:: RECORDS FOR THE TASK

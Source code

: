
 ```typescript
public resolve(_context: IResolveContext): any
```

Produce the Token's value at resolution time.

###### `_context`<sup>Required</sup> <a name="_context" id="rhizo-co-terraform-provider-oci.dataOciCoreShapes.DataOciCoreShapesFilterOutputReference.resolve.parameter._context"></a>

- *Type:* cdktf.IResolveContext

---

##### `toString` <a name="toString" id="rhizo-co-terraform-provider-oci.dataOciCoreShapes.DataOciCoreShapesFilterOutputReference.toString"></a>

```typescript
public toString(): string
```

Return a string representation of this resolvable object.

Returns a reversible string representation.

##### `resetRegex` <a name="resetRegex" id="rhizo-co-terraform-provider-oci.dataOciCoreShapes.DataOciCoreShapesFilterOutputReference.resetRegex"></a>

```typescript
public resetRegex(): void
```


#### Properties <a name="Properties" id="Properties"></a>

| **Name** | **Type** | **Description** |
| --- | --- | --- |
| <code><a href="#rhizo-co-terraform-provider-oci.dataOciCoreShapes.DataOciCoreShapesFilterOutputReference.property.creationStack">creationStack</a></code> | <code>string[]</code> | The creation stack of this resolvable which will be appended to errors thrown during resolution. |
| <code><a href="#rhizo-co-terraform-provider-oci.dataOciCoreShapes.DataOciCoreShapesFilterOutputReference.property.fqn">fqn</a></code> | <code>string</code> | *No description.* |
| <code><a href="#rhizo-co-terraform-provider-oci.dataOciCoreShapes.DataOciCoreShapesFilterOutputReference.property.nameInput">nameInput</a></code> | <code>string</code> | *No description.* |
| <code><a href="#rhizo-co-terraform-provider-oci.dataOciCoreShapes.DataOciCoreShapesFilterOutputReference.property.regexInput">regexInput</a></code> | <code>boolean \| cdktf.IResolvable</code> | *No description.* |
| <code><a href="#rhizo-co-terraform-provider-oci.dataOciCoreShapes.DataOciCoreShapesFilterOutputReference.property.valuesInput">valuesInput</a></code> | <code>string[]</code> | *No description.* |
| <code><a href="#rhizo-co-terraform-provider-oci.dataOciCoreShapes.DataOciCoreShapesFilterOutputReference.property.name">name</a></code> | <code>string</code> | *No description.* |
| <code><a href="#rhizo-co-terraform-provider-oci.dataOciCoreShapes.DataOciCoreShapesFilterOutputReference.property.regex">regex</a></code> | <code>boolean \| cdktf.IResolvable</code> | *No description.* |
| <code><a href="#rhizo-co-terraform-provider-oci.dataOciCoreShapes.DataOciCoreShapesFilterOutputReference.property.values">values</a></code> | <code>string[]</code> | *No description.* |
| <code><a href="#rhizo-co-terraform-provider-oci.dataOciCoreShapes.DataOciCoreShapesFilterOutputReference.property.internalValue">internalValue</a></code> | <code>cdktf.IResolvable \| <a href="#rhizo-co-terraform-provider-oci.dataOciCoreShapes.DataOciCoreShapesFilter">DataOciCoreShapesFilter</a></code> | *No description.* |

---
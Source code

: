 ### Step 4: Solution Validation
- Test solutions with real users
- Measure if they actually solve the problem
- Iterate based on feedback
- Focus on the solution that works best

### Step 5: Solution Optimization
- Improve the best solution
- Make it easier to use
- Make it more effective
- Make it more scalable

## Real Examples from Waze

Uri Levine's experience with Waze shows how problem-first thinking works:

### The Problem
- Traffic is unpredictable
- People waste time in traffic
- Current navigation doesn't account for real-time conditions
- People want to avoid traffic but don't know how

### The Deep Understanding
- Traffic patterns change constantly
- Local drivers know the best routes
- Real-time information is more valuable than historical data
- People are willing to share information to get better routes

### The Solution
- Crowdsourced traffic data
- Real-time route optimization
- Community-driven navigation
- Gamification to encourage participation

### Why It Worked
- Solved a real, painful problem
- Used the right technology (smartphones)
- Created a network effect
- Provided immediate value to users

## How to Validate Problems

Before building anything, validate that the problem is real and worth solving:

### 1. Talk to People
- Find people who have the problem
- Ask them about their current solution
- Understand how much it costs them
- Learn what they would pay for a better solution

::::

### WHAT TO DO
If "public" is in a line of the listing above, count that line; give the final number and nothing more.

### TASK RESPONSE
3